Myth of pristine Amazon rainforest busted as old cities reappear


The first Europeans to penetrate the Amazon rainforests reported cities, roads and fertile fields along the banks of its major rivers. “There was one town that stretched for 15 miles without any space from house to house, which was a marvellous thing to behold,” wrote Gaspar de Carvajal, chronicler of explorer and conquistador Francisco de Orellana in 1542. “The land is as fertile and as normal in appearance as our Spain.”

Such tales were long dismissed as fantasies, not least because teeming cities were never seen or talked about again. But it now seems the chroniclers were right all along. It is our modern vision of a pristine rainforest wilderness that turns out to be the dream.

What is today one of the largest tracts of rainforest in the world was, until little more than 500 years ago, a landscape dominated by human activity, according to a review of the evidence by Charles Clement of Brazil’s National Institute of Amazonian Research in Manaus, and his colleagues.

After Europeans showed up, the inhabitants were decimated by disease and superior weaponry, and retreated into the bush, while the jungle reclaimed their fields and plazas. But, thanks to a combination of deforestation and remote sensing, what’s left of their civilisation is now re-emerging.

They reveal an anthropogenically modified Amazonia before the European conquest. “Few if any pristine landscapes remained in 1492,” says Clement. “Many present Amazon forests, while seemingly natural, are domesticated.”

Amazon domesticity

The evidence for this radical rethink has been stacking up for some time. Archaeologists have uncovered dense urban centres that would have been home to up to 10,000 inhabitants along riverbanks, with fields and cultivated orchards of Brazil nuts, palm and fruit trees stretching for tens of kilometres. Remote sensing has revealed extensive earthworks, including cities, causeways, canals, graveyards and huge areas of ridged fields that kept crops like manioc, maize and squash clear of floods and frosts.

Meanwhile, agriculturalists have discovered that many forest soils have been mulched and composted with waste. These fertile “dark earths”, or terra preta, may cover 150,000 square kilometres, much of it now reclaimed by rainforests. Before the arrival of Europeans, the region’s population may have reached 50 million.

The remains date back 3000 years or more, say the authors, who include geographer William Denevan of the University of Wisconsin-Madison, and anthropologist Michael Heckenberger of the University of Florida at Gainesville – both pioneers of the idea that the Amazon has long been modified by humans.
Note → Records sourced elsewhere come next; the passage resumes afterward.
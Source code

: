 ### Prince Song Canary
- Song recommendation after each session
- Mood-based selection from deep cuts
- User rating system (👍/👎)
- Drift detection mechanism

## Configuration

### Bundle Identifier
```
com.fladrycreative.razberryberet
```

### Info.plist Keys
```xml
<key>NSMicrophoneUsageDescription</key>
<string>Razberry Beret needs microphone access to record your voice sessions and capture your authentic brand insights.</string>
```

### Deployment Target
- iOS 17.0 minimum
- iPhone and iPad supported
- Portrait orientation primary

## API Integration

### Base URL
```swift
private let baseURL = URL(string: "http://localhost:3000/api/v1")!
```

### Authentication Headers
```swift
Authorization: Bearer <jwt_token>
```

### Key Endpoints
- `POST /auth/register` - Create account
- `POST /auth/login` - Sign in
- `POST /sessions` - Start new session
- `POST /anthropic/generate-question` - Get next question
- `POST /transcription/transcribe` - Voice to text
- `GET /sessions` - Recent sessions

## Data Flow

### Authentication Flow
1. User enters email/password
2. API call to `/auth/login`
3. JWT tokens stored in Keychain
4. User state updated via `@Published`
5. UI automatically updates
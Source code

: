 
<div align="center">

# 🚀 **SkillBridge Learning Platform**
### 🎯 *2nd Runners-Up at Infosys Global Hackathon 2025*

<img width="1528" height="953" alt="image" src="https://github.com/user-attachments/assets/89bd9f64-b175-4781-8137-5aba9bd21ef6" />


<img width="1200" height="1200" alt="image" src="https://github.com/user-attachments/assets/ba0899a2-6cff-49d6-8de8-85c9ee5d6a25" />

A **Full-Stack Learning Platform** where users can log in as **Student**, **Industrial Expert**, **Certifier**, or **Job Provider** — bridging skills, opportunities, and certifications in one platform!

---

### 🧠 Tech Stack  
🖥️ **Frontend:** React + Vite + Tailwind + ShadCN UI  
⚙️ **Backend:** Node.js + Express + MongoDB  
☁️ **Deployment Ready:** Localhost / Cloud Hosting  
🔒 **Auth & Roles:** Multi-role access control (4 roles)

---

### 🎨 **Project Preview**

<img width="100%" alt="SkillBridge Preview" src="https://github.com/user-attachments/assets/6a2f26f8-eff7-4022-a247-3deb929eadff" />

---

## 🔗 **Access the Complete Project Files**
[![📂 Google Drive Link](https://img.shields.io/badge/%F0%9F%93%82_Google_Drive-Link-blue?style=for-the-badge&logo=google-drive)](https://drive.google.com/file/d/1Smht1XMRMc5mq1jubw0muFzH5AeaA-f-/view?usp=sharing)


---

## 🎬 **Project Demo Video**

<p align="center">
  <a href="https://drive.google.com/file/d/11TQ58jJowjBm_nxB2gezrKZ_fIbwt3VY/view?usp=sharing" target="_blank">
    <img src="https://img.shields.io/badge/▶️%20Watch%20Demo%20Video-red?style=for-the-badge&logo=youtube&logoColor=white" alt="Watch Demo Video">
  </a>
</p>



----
Not everyone agrees. Dolores Piperno of the Smithsonian Tropical Research Institute in Panama recently argued that “recent investigations of soils in parts of the western Amazon… found little vegetation disturbance”.
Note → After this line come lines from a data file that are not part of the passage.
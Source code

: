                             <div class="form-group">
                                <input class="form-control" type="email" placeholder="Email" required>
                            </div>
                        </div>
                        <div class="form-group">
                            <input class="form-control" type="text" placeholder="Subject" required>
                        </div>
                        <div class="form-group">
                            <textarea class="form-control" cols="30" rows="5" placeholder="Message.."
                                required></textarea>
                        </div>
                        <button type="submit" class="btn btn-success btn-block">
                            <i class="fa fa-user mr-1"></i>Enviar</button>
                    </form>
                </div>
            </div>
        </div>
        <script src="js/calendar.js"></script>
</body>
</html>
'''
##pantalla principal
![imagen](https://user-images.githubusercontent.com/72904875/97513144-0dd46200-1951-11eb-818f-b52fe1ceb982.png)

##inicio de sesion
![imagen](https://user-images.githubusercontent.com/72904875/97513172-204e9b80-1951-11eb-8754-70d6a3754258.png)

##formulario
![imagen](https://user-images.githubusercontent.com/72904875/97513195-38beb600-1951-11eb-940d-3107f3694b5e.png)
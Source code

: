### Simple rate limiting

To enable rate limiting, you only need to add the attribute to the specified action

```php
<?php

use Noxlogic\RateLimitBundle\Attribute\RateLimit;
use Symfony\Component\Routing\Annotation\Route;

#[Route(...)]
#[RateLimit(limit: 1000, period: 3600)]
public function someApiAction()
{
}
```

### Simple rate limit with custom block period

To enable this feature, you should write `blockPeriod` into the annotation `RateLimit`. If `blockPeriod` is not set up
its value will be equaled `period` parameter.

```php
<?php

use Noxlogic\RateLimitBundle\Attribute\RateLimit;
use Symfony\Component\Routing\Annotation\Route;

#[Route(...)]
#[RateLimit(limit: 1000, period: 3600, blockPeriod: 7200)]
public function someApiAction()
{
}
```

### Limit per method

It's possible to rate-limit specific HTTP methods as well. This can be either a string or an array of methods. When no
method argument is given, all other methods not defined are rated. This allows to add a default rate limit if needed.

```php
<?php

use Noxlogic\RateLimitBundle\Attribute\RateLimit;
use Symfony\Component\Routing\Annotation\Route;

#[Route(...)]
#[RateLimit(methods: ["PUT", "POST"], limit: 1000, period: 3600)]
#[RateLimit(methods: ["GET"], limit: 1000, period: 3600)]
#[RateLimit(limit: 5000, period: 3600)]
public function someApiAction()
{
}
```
Clement and his co-authors agree that “the idea of a domesticated Amazonia… contrasts strongly with reports of empty forests, which continue to captivate scientific and popular media”.
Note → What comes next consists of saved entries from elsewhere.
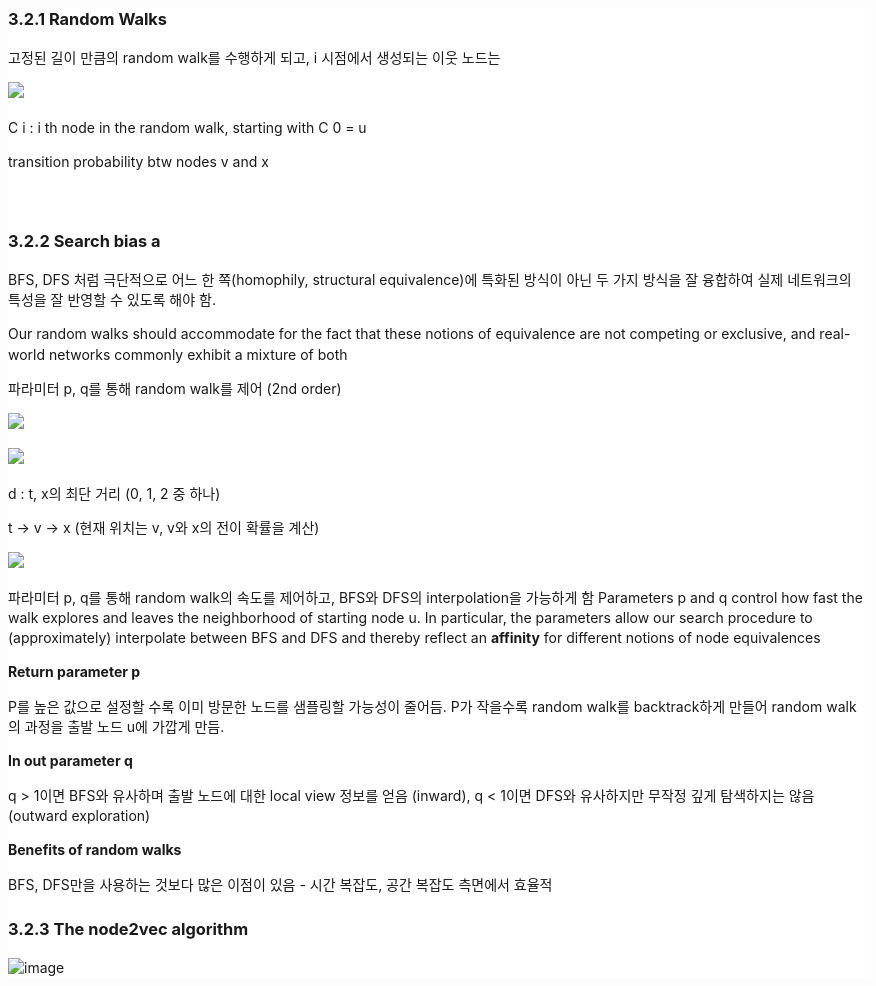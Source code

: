 ### 3.2.1 Random Walks

고정된 길이 만큼의 random walk를 수행하게 되고, i 시점에서 생성되는 이웃 노드는 

![](2021-09-30-21-52-24.png)

C i : i th node in the random walk, starting with C 0 = u

transition probability btw nodes v and x

<br/>

### 3.2.2 Search bias a

BFS, DFS 처럼 극단적으로 어느 한 쪽(homophily, structural equivalence)에 특화된 방식이 아닌 두 가지 방식을 잘 융합하여 실제 네트워크의 특성을 잘 반영할 수 있도록 해야 함.

Our random walks should accommodate for the fact that these notions of equivalence are not competing or exclusive,
and real-world networks commonly exhibit a mixture of both

파라미터 p, q를 통해 random walk를 제어 (2nd order)

![](2021-09-30-21-58-41.png)

![](2021-09-30-21-58-52.png)

d : t, x의 최단 거리 (0, 1, 2 중 하나)

t -> v -> x (현재 위치는 v, v와 x의 전이 확률을 계산)

![](2021-09-30-22-00-03.png)

파라미터 p, q를 통해 random walk의 속도를 제어하고, BFS와 DFS의 interpolation을 가능하게 함
Parameters p and q control how fast the walk explores and leaves the neighborhood of starting node u. In particular, the parameters allow our search procedure to (approximately) interpolate between BFS and DFS and thereby reflect an **affinity** for different notions of node equivalences


**Return parameter p**

P를 높은 값으로 설정할 수록 이미 방문한 노드를 샘플링할 가능성이 줄어듬. P가 작을수록 random walk를 backtrack하게 만들어 random walk의 과정을 출발 노드 u에 가깝게 만듬.


**In out parameter q**

q > 1이면 BFS와 유사하며 출발 노드에 대한 local view 정보를 얻음 (inward), q < 1이면 DFS와 유사하지만 무작정 깊게 탐색하지는 않음 (outward exploration)


**Benefits of random walks**

BFS, DFS만을 사용하는 것보다 많은 이점이 있음 - 시간 복잡도, 공간 복잡도 측면에서 효율적


### 3.2.3 The node2vec algorithm

![image](https://user-images.githubusercontent.com/44194558/135704792-49a6eb24-0bb2-4bd2-8a1d-890034766cf2.png)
But the idea of a domesticated Amazon complements research in other rainforest regions, including the Congo basin and South-East Asia, that also suggest that much of what seems pristine is actually regrowth after dense human occupation. Erle Ellis of the University of Maryland, Baltimore, says such evidence suggests that we should be dating the start of the Anthropocene – the era of human domination of the planet – to thousands of years ago rather than in the middle of 20th century.